Hai definito “balneare” la prestazione del Napoli.
"Perché Conte non è uno che si fa rilassare. Non esiste. Non è mai sceso sotto gli 80 punti in campionato, non è mai sceso sotto il secondo posto. Anche le rare volte in cui non ha vinto ha tenuto dritto fino alla fine. Questo finale è tutto tranne che contiano. Pareggi con la Lazio, vai a Como e quasi non ti rialzi, perdi col Bologna, una squadra senza obiettivi. Mi fa pensare che il ciclo sia finito."

Il bilancio di Conte al Napoli resta comunque positivo?
"È un allenatore che non è finito e che non va salutato da Napoli con negatività o malanimo. Ha riportato al Napoli lo Scudetto dal decimo posto. Quando si arriverà ai bilanci la tentazione sarà giudicare solo il finale, ma se uno si limita al finale è chiaro che il finale è in tono minore."

Ti preoccupa un eventuale terzo anno forzato con Conte?
"Sì, perché già quest’anno, in cui è stato soddisfatto, si è lamentato. Il Napoli ha speso tanto e abbastanza bene con i soldi di Osimhen e Kvaratskhelia, che non avrà l’estate prossima. Anzi, dovrà gestire una serie di giocatori di rientro come Lucca e Lang, che con Conte non hanno trovato spazio. È la storia di Conte: vive il calcio in maniera molto intensa, chiede tantissimo e dà tantissimo. Dopo due anni nel calcio di oggi, in cui tutto va a velocità tripla rispetto al passato, non ce la fai più."

La Nazionale può essere una soluzione naturale per Conte?
"Secondo me sì. Mi pare una soluzione quasi naturale, quasi logica. Penso che la Nazionale possa pensare a lui. Mi sembrano un po’ in calo le quotazioni di Allegri per il modo in cui sta chiudendo la stagione. Altri nomi, da Mancini a Pioli, non convincono. Conte è un nome molto forte, anche se dovrebbe ridursi un po’ l’ingaggio."

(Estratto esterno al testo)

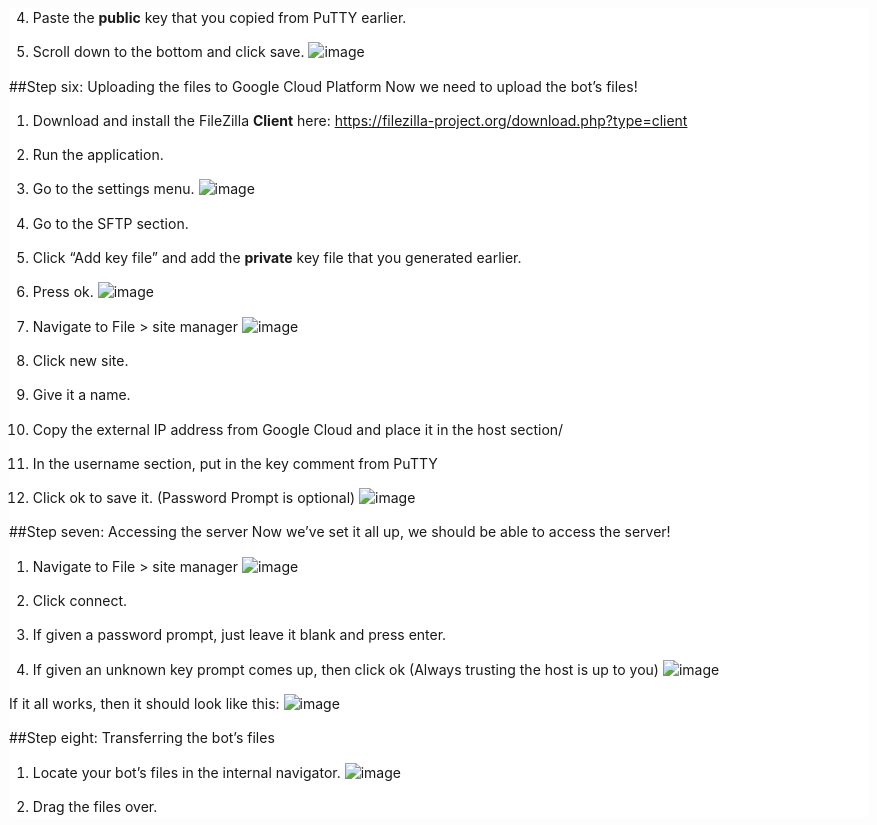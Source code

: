4)	Paste the **public** key that you copied from PuTTY earlier.

5)	Scroll down to the bottom and click save. ![image](https://mesub.is-ne.at/13KGYX.png)

##Step six: Uploading the files to Google Cloud Platform
Now we need to upload the bot’s files!

1)	Download and install the FileZilla **Client** here: https://filezilla-project.org/download.php?type=client

2)	Run the application.

3)	Go to the settings menu.
![image](https://user-images.githubusercontent.com/49169805/87231818-393b3d00-c3b2-11ea-8b5a-efaea59df5fe.png)

4)	Go to the SFTP section.

5)	Click “Add key file” and add the **private** key file that you generated earlier.

6)	Press ok.
![image](https://mesub.is-ne.at/xqbyg8.png)

7)	Navigate to File > site manager
![image](https://mesub.is-ne.at/NYgGfw.png)

8)	Click new site.

9)	Give it a name.

10)	Copy the external IP address from Google Cloud and place it in the host section/

11)	In the username section, put in the key comment from PuTTY

12)	Click ok to save it. (Password Prompt is optional)
![image](https://mesub.is-ne.at/MgGYPx.png)

##Step seven: Accessing the server
Now we’ve set it all up, we should be able to access the server!

1)	 Navigate to File > site manager ![image](https://mesub.is-ne.at/NYgGfw.png)

2)	Click connect.

3)	If given a password prompt, just leave it blank and press enter.

4)	If given an unknown key prompt comes up, then click ok (Always trusting the host is up to you)
![image](https://mesub.is-ne.at/6g7r9x.png)

If it all works, then it should look like this:
![image](https://mesub.is-ne.at/qps91q.png)

##Step eight: Transferring the bot’s files

1)	Locate your bot’s files in the internal navigator.
![image](https://mesub.is-ne.at/Ye5tRh.png)

2)	Drag the files over.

Italiano può essere un profilo da Napoli?
"Italiano è molto migliore di quello che si legge sui social. Ha dei limiti di esperienza e di gestione di uno spogliatoio che va per la vittoria, perché nessuna squadra in cui è stato gli ha chiesto di vincere. Però ha vinto una Coppa Italia, ha fatto ottime stagioni a Firenze e a Bologna. Non ha mai sbagliato una stagione e non è mai stato esonerato. È un allenatore sulla scia di Conte per atteggiamento e mentalità, ma darebbe una spinta più offensiva alla squadra."

Sarri può essere il piano B?
"Secondo me Sarri è un ottimo piano B. De Laurentiis punta in alto e, se quell’obiettivo non accetta, si va su un piano B. Sarri, cavallo di ritorno, potrebbe essere accettabile. Però un ciclo nuovo che riparta dal post-Conte dovrebbe essere affidato a un allenatore più giovane, in parabola ascendente. Italiano, Farioli, Palladino: scegliete voi. Sarri è una storia che torna più per mancanza di alternative, ma secondo me non si dovrebbe mai tornare nei luoghi in cui si è stati felici."

Il calcio italiano dovrebbe guardare di più agli allenatori giovani?
"Secondo me sì. In Serie A i tre migliori allenatori dell’anno sono tre quarantenni: Chivu, De Rossi e Fabregas, scegliete voi l’ordine. Ci sono tanti allenatori giovani che funzionano bene. Bisogna alzare la testa e guardarsi intorno. Soprattutto si aggiornano ed evolvono continuamente. Il curriculum conta fino a un certo punto."